**About this exercise**
Copy each line of the data below in which the word "size" can be found.

Supplied records Start Marker

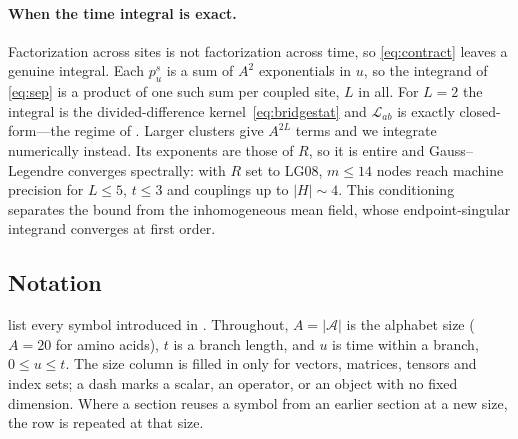 \documentclass[11pt]{article}
\newcommand{\Xset}{\mathcal{A}}
\begin{document}
\paragraph{When the time integral is exact.} Factorization across sites is not
factorization across time, so \eqref{eq:contract} leaves a genuine integral. Each
$p^s_u$ is a sum of $A^2$ exponentials in $u$, so the integrand of \eqref{eq:sep} is a
product of one such sum per coupled site, $L$ in all. For $L=2$ the integral is the
divided-difference kernel~\eqref{eq:bridgestat} and $\mathcal L_{ab}$ is
exactly closed-form---the regime of . Larger clusters give $A^{2L}$
terms and we integrate numerically instead. Its exponents are those of $R$, so it is
entire and Gauss--Legendre converges spectrally: with $R$ set to LG08, $m\le14$ nodes reach
machine precision for $L\le5$, $t\le3$ and couplings up to $|H|\sim4$. This conditioning separates
the bound from the inhomogeneous mean field, whose endpoint-singular integrand converges
at first order.





\subsection{Notation}
\label{app:notation}

list every symbol introduced in . Throughout, $A=|\Xset|$ is the alphabet size ($A=20$ for amino
acids), $t$ is a branch length, and $u$ is time within a branch, $0\le u\le t$. The
size column is filled in only for vectors, matrices, tensors and index sets; a dash
marks a scalar, an operator, or an object with no fixed dimension. Where a section
reuses a symbol from an earlier section at a new size, the row is repeated at that
size.
\end{document}
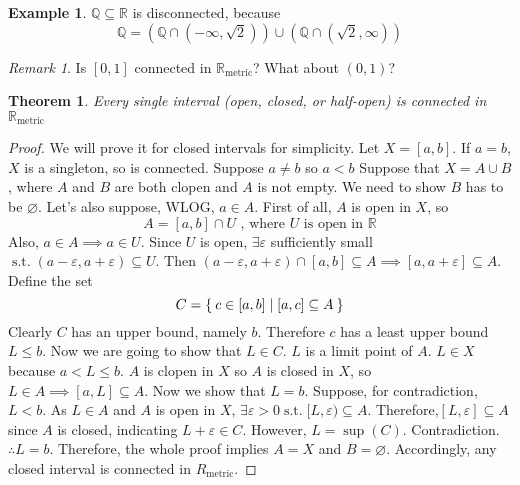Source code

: \documentclass[12pt]{amsart}
\newcommand{\bbR}{\mathbb{R}}
\newcommand{\bbQ}{\mathbb{Q}}
\newcommand{\suchthat}{\operatorname{s.t.}}
\theoremstyle{plain}
\newtheorem*{thm}{Theorem}
\theoremstyle{remark}
\newtheorem*{rmk}{Remark}
\theoremstyle{definition}
\newtheorem*{eg}{Example}
\begin{document}
\begin{eg}
	$\bbQ \subseteq \bbR$ is disconnected, because 
	\begin{equation*}
		\bbQ = (\bbQ \cap (-\infty, \sqrt{2})) \cup (\bbQ \cap (\sqrt{2}, \infty))
	\end{equation*}
\end{eg}

\begin{rmk}
	Is $[0, 1]$ connected in $\bbR_{\text{metric}}$? What about $(0, 1)$?
\end{rmk}

\begin{thm}
	Every single interval (open, closed, or half-open) is connected in $\bbR_{\text{metric}}$
\end{thm}

\begin{proof}
	We will prove it for closed intervals for simplicity.
	\newline
	Let $X = [a, b]$. If $a = b$, $X$ is a singleton, so is connected.
	\newline
	Suppose $a \neq b$ so $a < b$
	\newline
	Suppose that $X = A \cup B$, where $A$ and $B$ are both clopen and $A$ is not empty. We need to show $B$ has to be $\varnothing$.
	Let's also suppose, WLOG, $a \in A$. First of all, $A$ is open in $X$, so 
	\begin{equation*}
		A = [a, b] \cap U \text{ , where } U \text{ is open in } \bbR
	\end{equation*}
	Also, $a \in A \implies a \in U$. Since $U$ is open, $\exists \varepsilon $ sufficiently small $\suchthat (a-\varepsilon, a+\varepsilon) \subseteq U$.
	Then $(a-\varepsilon, a+\varepsilon) \cap [a, b] \subseteq A \implies [a, a+\varepsilon] \subseteq A$.
	\newline
	Define the set 
	\begin{equation*}
		C = \Set{c \in [a, b]| [a, c] \subseteq A}
	\end{equation*}
	Clearly $C$ has an upper bound, namely $b$. Therefore $c$ has a least upper bound $L \leqslant b$.
	\newline
	Now we are going to show that $L \in C$.
	\newline
	$L$ is a limit point of $A$. $L \in X$ because $a < L \leqslant b$. $A$ is clopen in $X$ so $A$ is closed in $X$, so $L \in A \implies [a, L] \subseteq A$.
	\newline
	Now we show that $L = b$. Suppose, for contradiction,  $L < b$.
	\newline
	As $L\in A$ and $A$ is open in $X$, $\exists \varepsilon > 0 \suchthat [L, \varepsilon) \subseteq A$. Therefore,$[L, \varepsilon] \subseteq A$ since $A$ is closed, indicating $L + \varepsilon \in C$. However, $L = \sup(C)$. Contradiction. 
	$\therefore L = b$.
	\newline
	Therefore, the whole proof implies $A = X$ and $B = \varnothing$. Accordingly,  any closed interval is connected in $R_{\text{metric}}$.
\end{proof}
\end{document}
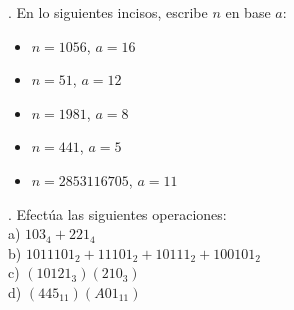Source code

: \documentclass[letterpaper]{article}
\renewcommand{\*}{\cdot}
\theoremstyle{definition}
\begin{document}
. En lo siguientes incisos, escribe $ n $ en base $ a $:\\
\begin{itemize}
	\item $ n = 1056 $, $ a = 16 $
	\item $ n = 51 $, $ a = 12 $
	\item $ n = 1981$, $ a = 8 $
	\item $ n = 441$, $ a = 5 $
	\item $ n = 2853116705$, $ a = 11 $
\end{itemize}

. Efectúa las siguientes operaciones:\\
a) $ 103_4 + 221_4 $\\
b) $ 1011101_2 + 11101_2 + 10111_2 + 100101_2 $\\
c) $ (10121_3)(210_3) $\\
d) $ (445_11)(A01_11) $
\end{document}
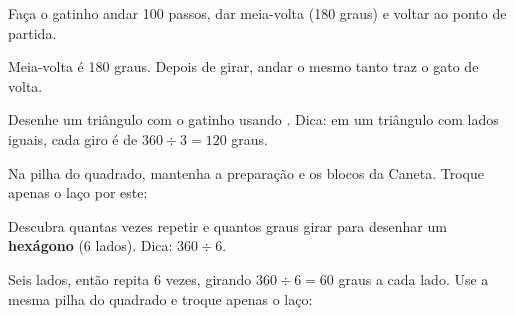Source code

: \begin{solucao}
\begin{pilha}
\end{pilha}
\end{solucao}

\begin{exercicio}
Faça o gatinho andar 100 passos, dar meia-volta (180 graus) e voltar ao ponto de partida.
\end{exercicio}

\begin{solucao}
Meia-volta é 180 graus. Depois de girar, andar o mesmo tanto traz o gato de volta.
\begin{pilha}
\end{pilha}
\end{solucao}

\begin{exercicio}[Triângulo]
Desenhe um triângulo com o gatinho usando . Dica: em um triângulo com lados iguais, cada giro é de $360 \div 3 = 120$ graus.
\end{exercicio}

\begin{solucao}
Na pilha do quadrado, mantenha a preparação e os blocos da Caneta. Troque apenas o laço por este:
\begin{pilha}
\sbcend
\end{pilha}
\end{solucao}

\begin{desafio}
Descubra quantas vezes repetir e quantos graus girar para desenhar um \textbf{hexágono} (6 lados). Dica: $360 \div 6$.
\end{desafio}

\begin{solucao}
Seis lados, então repita 6 vezes, girando $360 \div 6 = 60$ graus a cada lado.
Use a mesma pilha do quadrado e troque apenas o laço:
\begin{pilha}
\sbcend
\end{pilha}
\end{solucao}

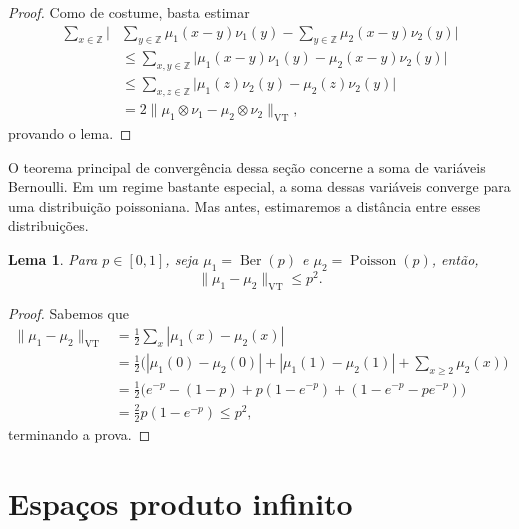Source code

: \documentclass[reqno, draft]{book}
\newcommand*\1{\mathds{1}}
\newtheorem{lemma}[theorem]{Lema}
\DeclareMathOperator{\Poisson}{Poisson}
\DeclareMathOperator{\Ber}{Ber}
\DeclareMathOperator{\VT}{VT}
\begin{document}
\begin{proof}
Como de costume, basta estimar
\begin{equation}
  \begin{split}
    \sum_{x \in \mathbb{Z}} \Big| & \sum_{y \in \mathbb{Z}} \mu_1(x-y) \nu_1(y) - \sum_{y \in \mathbb{Z}} \mu_2(x-y)\nu_2(y) \Big|\\
    & \leq \sum_{x, y \in \mathbb{Z}} \big| \mu_1(x-y) \nu_1(y) - \mu_2(x-y)\nu_2(y) \big|\\
    & \leq \sum_{x, z \in \mathbb{Z}} \big| \mu_1(z) \nu_2(y) - \mu_2(z)\nu_2(y) \big|\\
    & = 2\lVert \mu_1 \otimes \nu_1 - \mu_2 \otimes \nu_2 \rVert_{\VT},
  \end{split}
\end{equation}
provando o lema.
\end{proof}

O teorema principal de convergência dessa seção concerne a soma de variáveis Bernoulli. Em um regime bastante especial, a soma dessas variáveis converge para uma distribuição poissoniana. Mas antes, estimaremos a distância entre esses distribuições.

\begin{lemma}
\label{l:vt_ber_poiss}
Para $p \in [0,1]$, seja $\mu_1 = \Ber(p)$ e $\mu_2 = \Poisson(p)$, então,
\begin{equation}
  \lVert \mu_1 - \mu_2 \rVert_{\VT} \leq p^2.
\end{equation}
\end{lemma}

\begin{proof}
Sabemos que
\begin{equation}
  \begin{split}
    \lVert \mu_1 - \mu_2 \rVert_{\VT} & = \frac{1}{2} \sum_{x} |\mu_1(x) - \mu_2(x)|\\
    & = \frac{1}{2} \Big( |\mu_1(0) - \mu_2(0)| + |\mu_1(1) - \mu_2(1)| + \sum_{x \geq 2} \mu_2(x) \Big)\\
    & = \frac{1}{2} \Big( e^{-p} - (1-p) + p(1-e^{-p}) + (1 - e^{-p} - p e^{-p}) \Big)\\
    & = \frac{2}{2} p (1 - e^{-p}) \leq p^2,
  \end{split}
\end{equation}
terminando a prova.
\end{proof}


\section{Espaços produto infinito}
\label{s:Omega_produto}
\end{document}
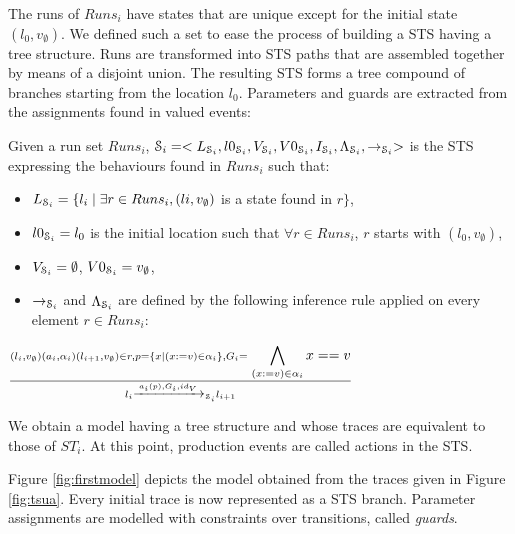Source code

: The runs of $Runs_i$ have states that are unique except for the
initial state $(l_0,v_\emptyset)$. We defined such a set to
ease the process of building a STS having a tree structure.  Runs
are transformed into STS paths that are assembled together by
means of a disjoint union. The resulting STS forms a tree
compound of branches starting from the location $l_0$. Parameters
and guards are extracted from the assignments found in valued
events:

\begin{definition}
  Given a run set $Runs_i$, $\EuScript{S}_i=<L_{\EuScript{S}_i},
  l0_{\EuScript{S}_i},V_{\EuScript{S}_i}, V0_{\EuScript{S}_i},
  I_{\EuScript{S}_i},
  \Lambda_{\EuScript{S}_i},\rightarrow_{\EuScript{S}_i}>$ is the
  STS expressing the behaviours found in $Runs_i$ such that:

	\begin{itemize}
    \item $L_{\EuScript{S}_i}= \{l_i \mid \exists r\in Runs_i,
      (li,v_\emptyset)$ is a state found in $r\}$,

    \item $l0_{\EuScript{S}_i} = l_0$ is the initial location
      such that $\forall r \in Runs_i$, $r$ starts with
      $(l_0,v_\emptyset)$,

    \item $V_{\EuScript{S}_i}=\emptyset$,
      $V0_{\EuScript{S}_i}=v_\emptyset$,

    \item $\rightarrow_{\EuScript{S}_i}$ and
      $\Lambda_{\EuScript{S}_i}$ are defined by the following
      inference rule applied on every element $r\in Runs_i$:
	\end{itemize}

  \begin{center}
    $\frac{(l_i,v_\emptyset) (a_i,\alpha_i) (l_{i+1},v_\emptyset)
    \in r, p=\{x \mid (x:=v)\in \alpha_i \}, G_i=\displaystyle
  \bigwedge_{(x:=v)\in \alpha_i}x==v}{l_i \xrightarrow{a_i(p),G_i,id_V}_{\EuScript{S}_i} l_{i+1}}$
  \end{center}


  \label{IOSTS_tree}
\end{definition}

We obtain a model having a tree structure and whose traces are
equivalent to those of $ST_i$. At this point, production events
are called actions in the STS.

Figure \ref{fig:firstmodel} depicts the model obtained from the
traces given in Figure \ref{fig:tsua}. Every initial trace is now
represented as a STS branch. Parameter assignments are modelled
with constraints over transitions, called \textit{guards}.

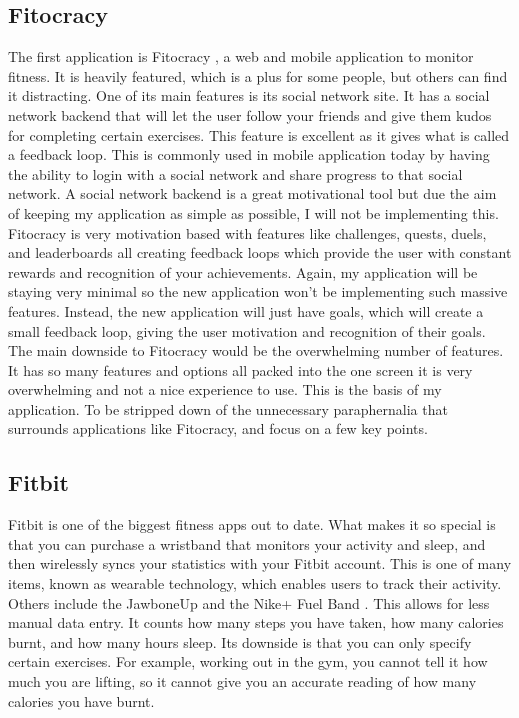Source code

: \subsection{Fitocracy}
The first application is Fitocracy \citep{fitocracy:2007}, a web and mobile application to monitor fitness. It is heavily featured, which is a plus for some people, but others can find it distracting. One of its main features is its social network site. It has a social network backend that will let the user follow your friends and give them kudos for completing certain exercises. This feature is excellent as it gives what is called a feedback loop. This is commonly used in mobile application today by having the ability to login with a social network and share progress to that social network. A social network backend is a great motivational tool but due the aim of keeping my application as simple as possible, I will not be implementing this. Fitocracy is very motivation based with features like challenges, quests, duels, and leaderboards all creating feedback loops which provide the user with constant rewards and recognition of your achievements. Again, my application will be staying very minimal so the new application won't be implementing such massive features. Instead, the new application will just have goals, which will create a small feedback loop, giving the user motivation and recognition of their goals. The main downside to Fitocracy would be the overwhelming number of features. It has so many features and options all packed into the one screen it is very overwhelming and not a nice experience to use. This is the basis of my application. To be stripped down of the unnecessary paraphernalia that surrounds applications like Fitocracy, and focus on a few key points.


\subsection{Fitbit}
Fitbit is one of the biggest fitness apps out to date. What makes it so special is that you can purchase a wristband that monitors your activity and sleep, and then wirelessly syncs your statistics with your Fitbit account. This is one of many items, known as wearable technology, which enables users to track their activity. Others include the JawboneUp \citep{jawbone:2011} and the Nike+ Fuel Band \citep{nikefuelband:2012}. This allows for less manual data entry. It counts how many steps you have taken, how many calories burnt, and how many hours sleep. Its downside is that you can only specify certain exercises. For example, working out in the gym, you cannot tell it how much you are lifting, so it cannot give you an accurate reading of how many calories you have burnt.\\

Supplied records End Marker

**Result**
list every symbol introduced in . Throughout, $A=|\Xset|$ is the alphabet size ($A=20$ for amino
size column is filled in only for vectors, matrices, tensors and index sets; a dash
reuses a symbol from an earlier section at a new size, the row is repeated at that
size.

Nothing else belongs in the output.